Hicks acknowledges that there is never one simple reason for economic performance, but he also hones in on what appears to be the largest cause of the disparity between Red and Blue states: public education.

The cause of the economic divergence is because human capital — education, innovation and invention — replaced manufacturing and movement of goods as the primary source of prosperity. This means that places that grow will necessarily need to develop and attract more human capital. But the educational policies pursued by both parties are vastly different, with very different outcomes.

The GOP has largely tried to adopt broad school choice, and cut funding to both K-12 and higher education. The Democrats have largely eschewed school choice, but amply funded both K-12 and higher education. Seventeen of the 20 best funded states are Democratically controlled and 17 out of the 20 lowest funded states are GOP strongholds.

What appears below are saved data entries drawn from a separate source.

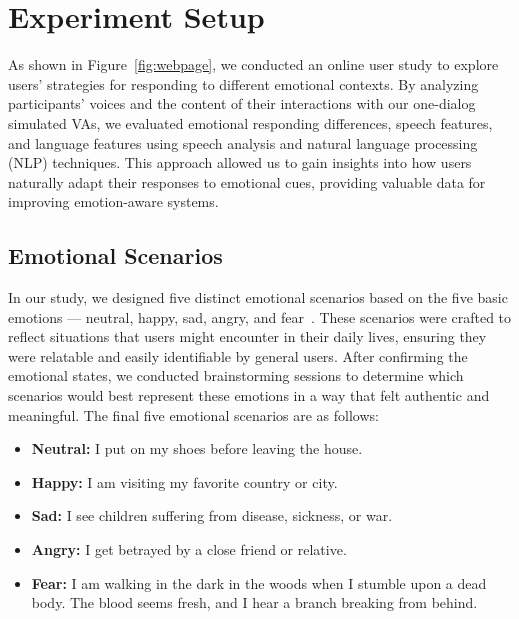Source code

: \section{Experiment Setup}
As shown in Figure~\ref{fig:webpage}, we conducted an online user study to explore users' strategies for responding to different emotional contexts. By analyzing participants' voices and the content of their interactions with our one-dialog simulated VAs, we evaluated emotional responding differences, speech features, and language features using speech analysis and natural language processing (NLP) techniques. This approach allowed us to gain insights into how users naturally adapt their responses to emotional cues, providing valuable data for improving emotion-aware systems.

\subsection{Emotional Scenarios}
In our study, we designed five distinct emotional scenarios based on the five basic emotions — neutral, happy, sad, angry, and fear~\cite{ortony1990s,ortony2022all,ma2022emotion}. These scenarios were crafted to reflect situations that users might encounter in their daily lives, ensuring they were relatable and easily identifiable by general users. After confirming the emotional states, we conducted brainstorming sessions to determine which scenarios would best represent these emotions in a way that felt authentic and meaningful. The final five emotional scenarios are as follows:

\begin{itemize}
    \item \textbf{Neutral:} I put on my shoes before leaving the house.
    \item \textbf{Happy:} I am visiting my favorite country or city.
    \item \textbf{Sad:} I see children suffering from disease, sickness, or war.
    \item \textbf{Angry:} I get betrayed by a close friend or relative.
    \item \textbf{Fear:} I am walking in the dark in the woods when I stumble upon a dead body. The blood seems fresh, and I hear a branch breaking from behind.
\end{itemize}

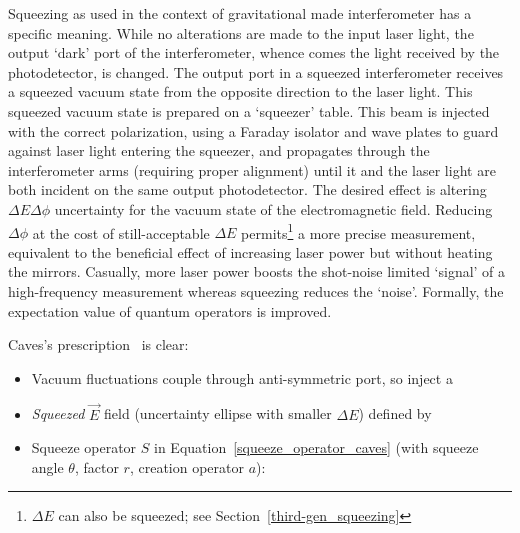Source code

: 


Squeezing as used in the context of gravitational made interferometer has a specific meaning.
While no alterations are made to the input laser light, the output `dark' port of the interferometer, whence comes the light received by the photodetector, is changed.
The output port in a squeezed interferometer receives a squeezed vacuum state from the opposite direction to the laser light.
This squeezed vacuum state is prepared on a `squeezer' table.
This beam is injected with the correct polarization, using a Faraday isolator and wave plates to guard against laser light entering the squeezer, and propagates through the interferometer arms (requiring proper alignment) until it and the laser light are both incident on the same output photodetector.
The desired effect is altering $\Delta E\Delta\phi$ uncertainty for the vacuum state of the electromagnetic field.
Reducing $\Delta \phi$ at the cost of still-acceptable $\Delta E$ permits\footnote{$\Delta E$ can also be squeezed; see Section~\ref{third-gen_squeezing}} a more precise measurement, equivalent to the beneficial effect of increasing laser power but without heating the mirrors.
Casually, more laser power boosts the shot-noise limited `signal' of a high-frequency measurement whereas squeezing reduces the `noise'. 
Formally, the expectation value of quantum operators is improved.


Caves's prescription~\cite{Caves1981} is clear:
\begin{itemize}
\item Vacuum fluctuations couple through anti-symmetric port, so inject a
\item \emph{Squeezed } $\overrightarrow{E}$ field (uncertainty ellipse with smaller $\Delta E$) defined by
\item Squeeze operator $S$ in Equation~\ref{squeeze_operator_caves} (with squeeze angle $\theta$, factor $r$, creation operator $a$):
\end{itemize}

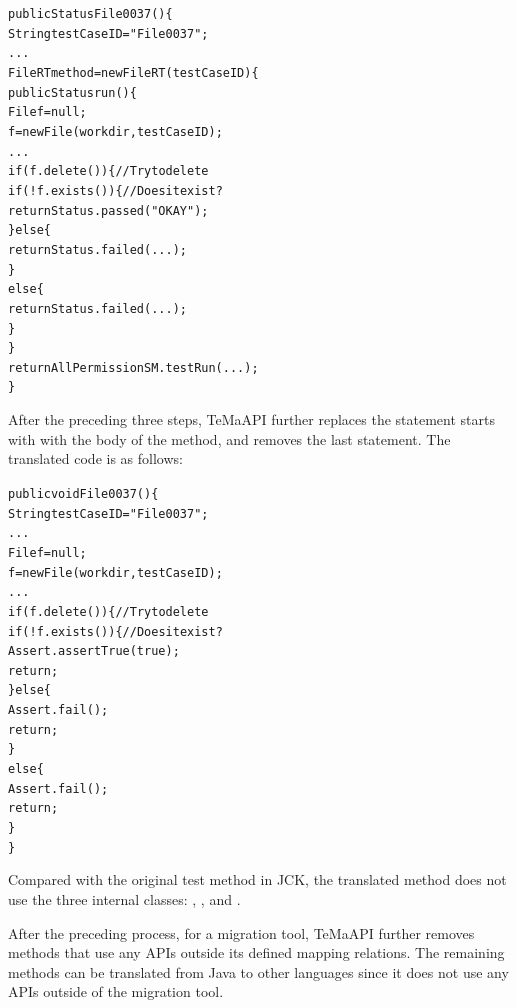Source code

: \begin{CodeOut}%
\begin{alltt}
  public Status File0037()\{
    String testCaseID = "File0037";
    ...
    FileRT method = new FileRT(testCaseID) \{
     public Status run() \{
       File f = null;
       f = new File(workdir, testCaseID);
       ...
       if (f.delete()) \{ // Try to delete
         if (!f.exists()) \{ // Does it exist?
           return Status.passed("OKAY");
         \}else\{
            return Status.failed(...);
         \}
       else\{
           return Status.failed(...);
       \}
    \}
     return AllPermissionSM.testRun(...);
  \}
\end{alltt}
\end{CodeOut}

After the preceding three steps, TeMaAPI further replaces the statement starts with  with the body of the  method, and removes the last statement. The translated code is as follows:

\begin{CodeOut}%
\begin{alltt}
  public void File0037()\{
    String testCaseID = "File0037";
    ...
    File f = null;
    f = new File(workdir, testCaseID);
    ...
    if (f.delete()) \{ // Try to delete
      if (!f.exists()) \{ // Does it exist?
        Assert.assertTrue(true);
        return;
     \}else\{
        Assert.fail();
        return;
     \}
   else\{
       Assert.fail();
       return;
   \}
  \}
\end{alltt}
\end{CodeOut}

Compared with the original test method in JCK, the translated method does not use the three internal classes: , , and . 

After the preceding process, for a migration tool, TeMaAPI further removes methods that use any APIs outside its defined mapping relations. The remaining methods can be translated from Java to other languages since it does not use any APIs outside of the migration tool.


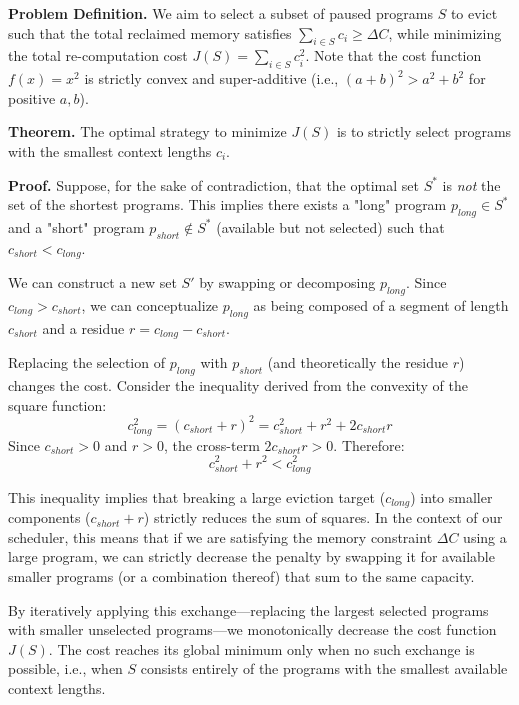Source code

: \textbf{Problem Definition.}
We aim to select a subset of paused programs $S$ to evict such that the total reclaimed memory satisfies $\sum_{i \in S} c_i \ge \Delta C$, while minimizing the total re-computation cost $J(S) = \sum_{i \in S} c_i^2$. Note that the cost function $f(x) = x^2$ is strictly convex and super-additive (i.e., $(a+b)^2 > a^2 + b^2$ for positive $a, b$).

\textbf{Theorem.}
The optimal strategy to minimize $J(S)$ is to strictly select programs with the smallest context lengths $c_i$.

\textbf{Proof.}
Suppose, for the sake of contradiction, that the optimal set $S^*$ is \textit{not} the set of the shortest programs. This implies there exists a "long" program $p_{long} \in S^*$ and a "short" program $p_{short} \notin S^*$ (available but not selected) such that $c_{short} < c_{long}$.

We can construct a new set $S'$ by swapping or decomposing $p_{long}$. Since $c_{long} > c_{short}$, we can conceptualize $p_{long}$ as being composed of a segment of length $c_{short}$ and a residue $r = c_{long} - c_{short}$.

Replacing the selection of $p_{long}$ with $p_{short}$ (and theoretically the residue $r$) changes the cost. Consider the inequality derived from the convexity of the square function:
\begin{equation}
    c_{long}^2 = (c_{short} + r)^2 = c_{short}^2 + r^2 + 2 c_{short} r
\end{equation}
Since $c_{short} > 0$ and $r > 0$, the cross-term $2 c_{short} r > 0$. Therefore:
\begin{equation}
    c_{short}^2 + r^2 < c_{long}^2
\end{equation}

This inequality implies that breaking a large eviction target ($c_{long}$) into smaller components ($c_{short} + r$) strictly reduces the sum of squares.
In the context of our scheduler, this means that if we are satisfying the memory constraint $\Delta C$ using a large program, we can strictly decrease the penalty by swapping it for available smaller programs (or a combination thereof) that sum to the same capacity.

By iteratively applying this exchange—replacing the largest selected programs with smaller unselected programs—we monotonically decrease the cost function $J(S)$. The cost reaches its global minimum only when no such exchange is possible, i.e., when $S$ consists entirely of the programs with the smallest available context lengths.

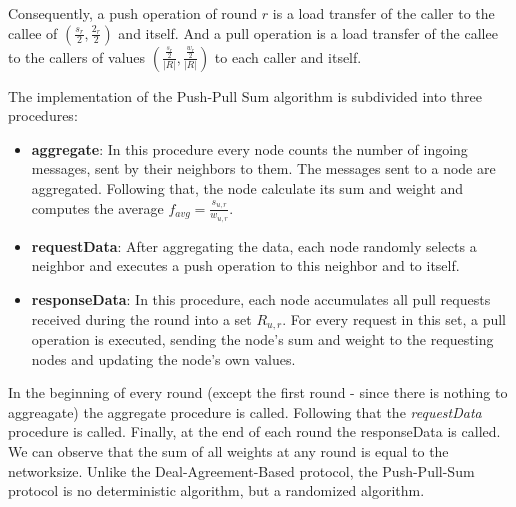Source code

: Consequently, a push operation of round $r$ is a load transfer of the caller to the callee of $\left(\frac{s_{r}}{2}, \frac{2_{r}}{2}\right)$ and itself. And a pull operation is a load transfer of the callee to the callers of values $\left(\frac{\frac{s_{r}}{2}}{|R|}, \frac{\frac{w_{r}}{2}}{|R|}\right)$ to each caller and itself.

The implementation of the Push-Pull Sum algorithm is subdivided into three procedures:
\begin{itemize}
    \item \textbf{aggregate}: In this procedure every node counts the number of ingoing messages, sent by their neighbors to them. The messages sent to a node are aggregated. Following that, the node calculate its sum and weight and computes the average $f_{avg} = \frac{s_{u, r}}{w_{u, r}}$.
    \item \textbf{requestData}: After aggregating the data, each node randomly selects a neighbor and executes a push operation to this neighbor and to itself.
    \item \textbf{responseData}: In this procedure, each node accumulates all pull requests received during the round into a set $R_{u, r}$. For every request in this set, a pull operation is executed, sending the node's sum and weight to the requesting nodes and updating the node's own values.
\end{itemize}
In the beginning of every round (except the first round - since there is nothing to aggreagate) the aggregate procedure is called. Following that the \textit{requestData} procedure is called. Finally, at the end of each round the responseData is called. We can observe that the sum of all weights at any round is equal to the networksize. Unlike the Deal-Agreement-Based protocol, the Push-Pull-Sum protocol is no deterministic algorithm, but a randomized algorithm.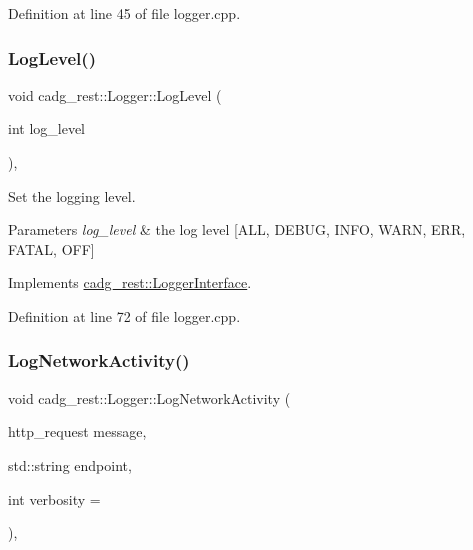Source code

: Definition at line 45 of file logger.\+cpp.

\mbox{\label{classcadg__rest_1_1_logger_ae3bb452e78c2ceda9cdb0681f85af9e2}} 
\subsubsection{\texorpdfstring{LogLevel()}{LogLevel()}}
{\footnotesize\ttfamily void cadg\+\_\+rest\+::\+Logger\+::\+Log\+Level (\begin{DoxyParamCaption}\item[{int}]{log\+\_\+level }\end{DoxyParamCaption})\hspace{0.3cm}{\ttfamily [override]}, {\ttfamily [virtual]}}

Set the logging level. 
\begin{DoxyParams}{Parameters}
{\em log\+\_\+level} & the log level \mbox{[}A\+LL, D\+E\+B\+UG, I\+N\+FO, W\+A\+RN, E\+RR, F\+A\+T\+AL, O\+FF\mbox{]} \\
\hline
\end{DoxyParams}


Implements \mbox{\hyperlink{classcadg__rest_1_1_logger_interface_a9b1afaa12201781dc8c8cb782994db29}{cadg\+\_\+rest\+::\+Logger\+Interface}}.



Definition at line 72 of file logger.\+cpp.

\mbox{\label{classcadg__rest_1_1_logger_afb3fabc9999d6875709e8e58a7ef5e15}} 
\subsubsection{\texorpdfstring{LogNetworkActivity()}{LogNetworkActivity()}}
{\footnotesize\ttfamily void cadg\+\_\+rest\+::\+Logger\+::\+Log\+Network\+Activity (\begin{DoxyParamCaption}\item[{http\+\_\+request}]{message,  }\item[{std\+::string}]{endpoint,  }\item[{int}]{verbosity = {} }\end{DoxyParamCaption})\hspace{0.3cm}{\ttfamily [override]}, {\ttfamily [virtual]}}



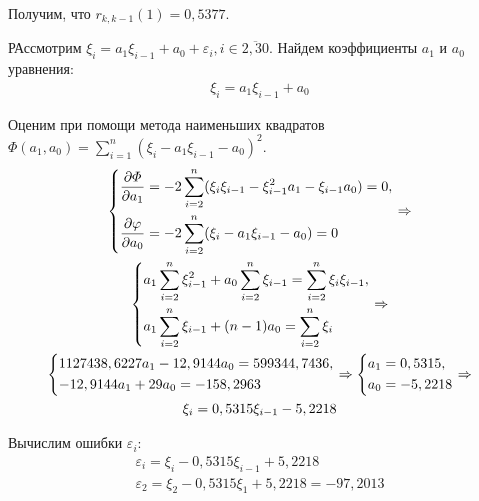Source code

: \documentclass[utf8, a4paper, 14pt, russian, oneside]{book}
\begin{document}
Получим, что $r_{k, k-1}(1) = 0,5377$.


РАссмотрим $\xi_i = a_1 \xi_{i-1} + a_0 + \varepsilon_i, i \in \overline{2, 30}$. Найдем коэффициенты $a_1$ и $a_0$ уравнения:
\begin{gather*}
    \xi_i = a_1 \xi_{i-1} + a_0
\end{gather*}

Оценим при помощи метода наименьших квадратов $\varPhi(a_1, a_0) = \sum\limits_{i=1}^n (\xi_i - a_1\xi_{i-1} - a_0)^2$.
\begin{gather*}
    \begin{dcases}
         \frac{\partial \varPhi}{\partial a_1}  = -2 \sum\limits_{i=2}^n(\xi_i \xi_{i-1} - \xi_{i-1}^2 a_1 - \xi_{i-1}a_0) = 0, \\
         \frac{\partial \varphi}{\partial a_0}  = -2 \sum\limits_{i=2}^n (\xi_i - a_1\xi_{i-1} - a_0) = 0
    \end{dcases}
    \Rightarrow \\
    \begin{dcases}
        a_1 \sum\limits_{i=2}^n\xi_{i-1}^2 + a_0\sum\limits_{i=2}^n\xi_{i-1} = \sum\limits_{i=2}^n \xi_i \xi_{i-1}, \\
        a_1 \sum\limits_{i=2}^n \xi_{i-1} + (n-1)a_0 = \sum\limits_{i=2}^n\xi_i
    \end{dcases}
    \Rightarrow \\
    \begin{dcases}
        1127438,6227 a_1 -12,9144 a_0 = 599344,7436, \\
        -12,9144a_1 + 29a_0 = -158,2963
    \end{dcases}
    \Rightarrow
    \begin{dcases}
        a_1 = 0,5315, \\
        a_0 = -5,2218
    \end{dcases}
    \Rightarrow \\
    \xi_i = 0,5315 \xi_{i-1} -5,2218
\end{gather*}

Вычислим ошибки $\varepsilon_i$:
\begin{gather*}
    \varepsilon_i = \xi_i - 0,5315\xi_{i-1} + 5,2218 \\
    \varepsilon_2 = \xi_2 - 0,5315\xi_{1} + 5,2218 = -97,2013
\end{gather*}
\end{document}
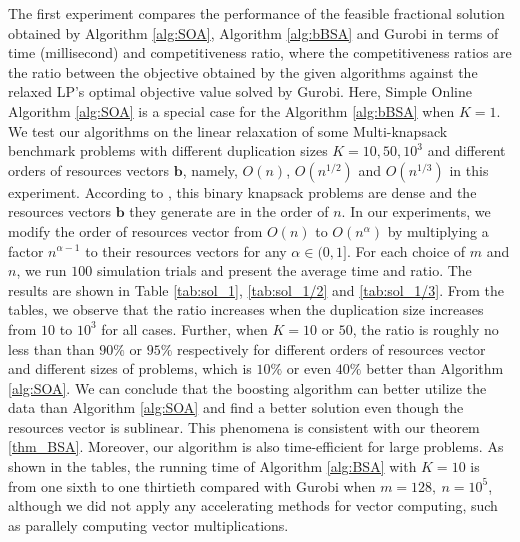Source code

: \documentclass{article} %
\begin{document}
The first experiment compares the performance of the feasible fractional solution obtained by Algorithm \ref{alg:SOA}, Algorithm \ref{alg:bBSA} and Gurobi in terms of time (millisecond) and competitiveness ratio, where the competitiveness ratios are the ratio between the objective obtained by the given algorithms against the relaxed LP's optimal objective value solved by Gurobi. Here, Simple Online Algorithm \ref{alg:SOA} is a special case for the Algorithm \ref{alg:bBSA} when $K=1$. We test our algorithms on the linear relaxation of some Multi-knapsack benchmark problems \citep{chu1998genetic} with different duplication sizes $K=10,50,10^3$ and different orders of resources vectors $\bm{b}$, namely, $O(n)$, $O(n^{1/2})$ and $O(n^{1/3})$ in this experiment. 
According to \cite{chu1998genetic}, this binary knapsack problems are dense and the resources vectors $\bm{b}$ they generate are in the order of $n$. In our experiments, we modify the order of resources vector from $O(n)$ to $O(n^\alpha)$ by multiplying a factor $n^{\alpha-1}$ to their resources vectors for any $\alpha\in(0,1]$. For each choice of $m$ and $n$, we run $100$ simulation trials and present the average time and ratio. 
The results are shown in Table \ref{tab:sol_1}, \ref{tab:sol_1/2} and \ref{tab:sol_1/3}. From the tables, we observe that the ratio increases when the duplication size increases from $10$ to $10^3$ for all cases. Further, when $K=10$ or $50$, the ratio is roughly no less than than $90\%$ or $95\%$ respectively for different orders of resources vector and different sizes of problems, which is $10\%$ or even $40\%$ better than Algorithm \ref{alg:SOA}. We can conclude that the boosting algorithm can better utilize the data than Algorithm \ref{alg:SOA} and find a better solution even though the resources vector is sublinear. This phenomena is consistent with our theorem \ref{thm_BSA}. Moreover, our algorithm is also time-efficient for large problems. As shown in the tables, the running time of Algorithm \ref{alg:BSA} with $K=10$ is from one sixth to one thirtieth compared with Gurobi when $m=128,\ n=10^5$, although we did not apply any accelerating methods for vector computing, such as parallely computing vector multiplications.
\end{document}
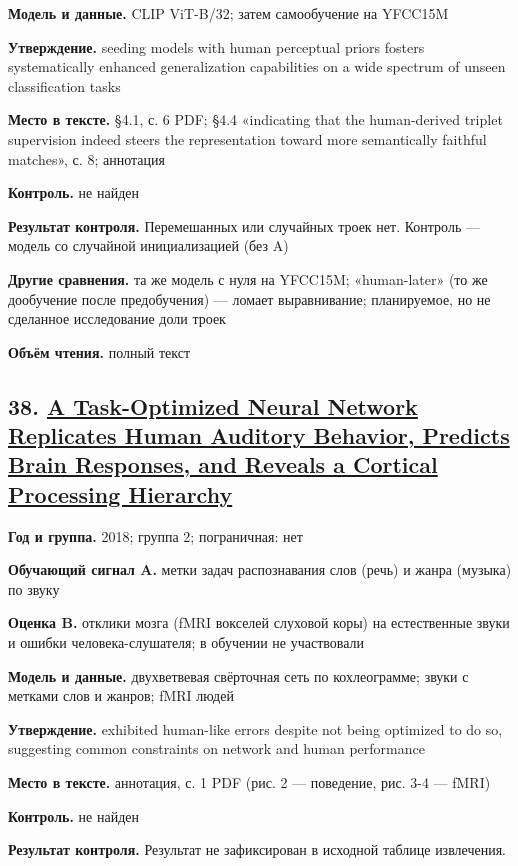 \textbf{Модель и данные.} CLIP ViT-B/32; затем самообучение на YFCC15M

\textbf{Утверждение.} seeding models with human perceptual priors fosters systematically enhanced generalization capabilities on a wide spectrum of unseen classification tasks

\textbf{Место в тексте.} §4.1, с. 6 PDF; §4.4 «indicating that the human-derived triplet supervision indeed steers the representation toward more semantically faithful matches», с. 8; аннотация

\textbf{Контроль.} не найден

\textbf{Результат контроля.} Перемешанных или случайных троек нет. Контроль — модель со случайной инициализацией (без A)

\textbf{Другие сравнения.} та же модель с нуля на YFCC15M; «human-later» (то же дообучение после предобучения) — ломает выравнивание; планируемое, но не сделанное исследование доли троек

\textbf{Объём чтения.} полный текст


\subsection*{38. \href{https://doi.org/10.1016/j.neuron.2018.03.044}{A Task-Optimized Neural Network Replicates Human Auditory Behavior, Predicts Brain Responses, and Reveals a Cortical Processing Hierarchy}}

\textbf{Год и группа.} 2018; группа 2; пограничная: нет

\textbf{Обучающий сигнал A.} метки задач распознавания слов (речь) и жанра (музыка) по звуку

\textbf{Оценка B.} отклики мозга (fMRI вокселей слуховой коры) на естественные звуки и ошибки человека-слушателя; в обучении не участвовали

\textbf{Модель и данные.} двухветвевая свёрточная сеть по кохлеограмме; звуки с метками слов и жанров; fMRI людей

\textbf{Утверждение.} exhibited human-like errors despite not being optimized to do so, suggesting common constraints on network and human performance

\textbf{Место в тексте.} аннотация, с. 1 PDF (рис. 2 — поведение, рис. 3-4 — fMRI)

\textbf{Контроль.} не найден

\textbf{Результат контроля.} Результат не зафиксирован в исходной таблице извлечения.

Educational outcomes between these states are stark.

Educational attainment differences alone explain about three quarters of the difference in per capita income between states….

Voucher programs haven’t just failed to generate superior test scores. They’ve impoverished our critically important public school systems –and kept Red states like Indiana poor. As Hicks concludes,

Economists have been saying this for three decades, without any effect in poor states. The prognosis is simply that poor states — like Indiana — are going to get poorer for decades to come. While rich states will grow richer.

Not that Indiana’s terrible legislature will take note….

I recently discussed the abysmal effects of voucher programs on the podcast co-hosted by Morton Marcus and John Guy: Who Gets What? 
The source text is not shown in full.